Understanding Ephemeral Storage in Kubernetes

Photo by Umberto on Unsplash

Understanding Ephemeral Storage in Kubernetes

Ephemeral storage in Kubernetes refers to the storage associated with a pod that exists only for the lifetime of that pod. It is typically used for temporary data that does not need to persist beyond the pod's lifecycle. Ephemeral storage is usually backed by the node’s local storage and is not designed for long-term data retention. It gets wiped clean once the pod is deleted or restarted.

Usage of Ephemeral Storage

Ephemeral storage in Kubernetes can be used in various scenarios, such as:

  1. Scratch space for applications:

    • Applications that require temporary space for intermediate data processing.
  2. Caching:

    • Temporary storage for cached data that can be regenerated if lost.
  3. Logs:

    • Storing log data that can be offloaded to persistent storage or log aggregation systems.
  4. Temporary storage for build artifacts:

    • During CI/CD processes, ephemeral storage can be used to store build artifacts that are needed only temporarily.

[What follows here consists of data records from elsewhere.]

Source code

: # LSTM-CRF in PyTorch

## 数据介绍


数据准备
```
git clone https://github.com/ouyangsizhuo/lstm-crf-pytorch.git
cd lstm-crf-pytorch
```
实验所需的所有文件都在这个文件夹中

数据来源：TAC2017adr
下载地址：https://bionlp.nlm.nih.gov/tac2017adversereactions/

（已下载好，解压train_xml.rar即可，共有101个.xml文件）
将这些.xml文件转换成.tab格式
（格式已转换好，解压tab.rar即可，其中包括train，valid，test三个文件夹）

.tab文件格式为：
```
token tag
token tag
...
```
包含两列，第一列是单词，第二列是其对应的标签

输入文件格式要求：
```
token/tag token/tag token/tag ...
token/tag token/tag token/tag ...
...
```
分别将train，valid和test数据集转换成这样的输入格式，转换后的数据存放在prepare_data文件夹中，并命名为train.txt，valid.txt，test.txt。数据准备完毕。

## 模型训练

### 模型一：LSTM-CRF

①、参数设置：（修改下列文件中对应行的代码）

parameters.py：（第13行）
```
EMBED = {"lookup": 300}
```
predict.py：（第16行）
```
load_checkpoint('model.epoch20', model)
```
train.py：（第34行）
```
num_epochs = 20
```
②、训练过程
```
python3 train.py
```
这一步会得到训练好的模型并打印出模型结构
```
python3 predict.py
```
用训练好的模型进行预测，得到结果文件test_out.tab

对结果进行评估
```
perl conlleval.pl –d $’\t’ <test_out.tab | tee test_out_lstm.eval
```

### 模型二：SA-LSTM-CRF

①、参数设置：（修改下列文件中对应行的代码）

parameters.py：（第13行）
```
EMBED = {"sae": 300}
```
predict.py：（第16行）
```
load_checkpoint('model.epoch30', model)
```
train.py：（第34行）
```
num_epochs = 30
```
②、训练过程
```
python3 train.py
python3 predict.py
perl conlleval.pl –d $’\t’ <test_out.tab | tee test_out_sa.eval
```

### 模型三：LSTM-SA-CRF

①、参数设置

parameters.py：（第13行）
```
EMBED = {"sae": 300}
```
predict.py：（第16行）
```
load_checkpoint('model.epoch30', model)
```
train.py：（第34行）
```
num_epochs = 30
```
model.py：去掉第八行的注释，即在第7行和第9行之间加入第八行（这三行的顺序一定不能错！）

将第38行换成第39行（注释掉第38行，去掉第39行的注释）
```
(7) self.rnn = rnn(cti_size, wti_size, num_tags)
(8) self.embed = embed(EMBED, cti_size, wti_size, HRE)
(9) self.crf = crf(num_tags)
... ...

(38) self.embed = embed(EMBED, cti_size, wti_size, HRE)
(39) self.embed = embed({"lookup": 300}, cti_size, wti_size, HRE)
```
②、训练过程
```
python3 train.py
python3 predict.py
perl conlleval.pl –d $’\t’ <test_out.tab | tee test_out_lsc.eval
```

Types of Ephemeral Storage in Kubernetes

  1. EmptyDir:

    • A volume that is created when a pod is assigned to a node and exists as long as the pod is running. Empty at Pod startup, with storage coming locally from the kubelet base directory (usually the root disk /var/lib/kubelet) or RAM
  2. ConfigMap and Secret:

    • Used for storing configuration data and sensitive information that can be consumed by pods.
  3. DownwardAPI:

    • Allows pods to consume metadata about themselves or their environment.
  4. CSI ephemeral volumes:

    • Similar to the previous volume kinds, but provided by special CSI drivers which specifically support this feature.
  5. Generic ephemeral volumes:

    • Can be provided by all storage drivers that also support persistent volumes

emptyDir, configMap,downwardAPI, secret are provided as local ephemeral storage. They are managed by kubelet on each node.

Default Ephemeral Storage Type

When a Pod is started in Kubernetes, the default type of ephemeral storage used is the node’s local storage associated with the pod's lifecycle. Specifically, the primary forms of ephemeral storage that are used by default without any explicit configuration are:

Container Writable Layer

Each container in a pod has a writable layer provided by the container runtime (e.g., Docker, containerd). This writable layer is ephemeral and used by default for any file operations within the container that are not mapped to other volumes.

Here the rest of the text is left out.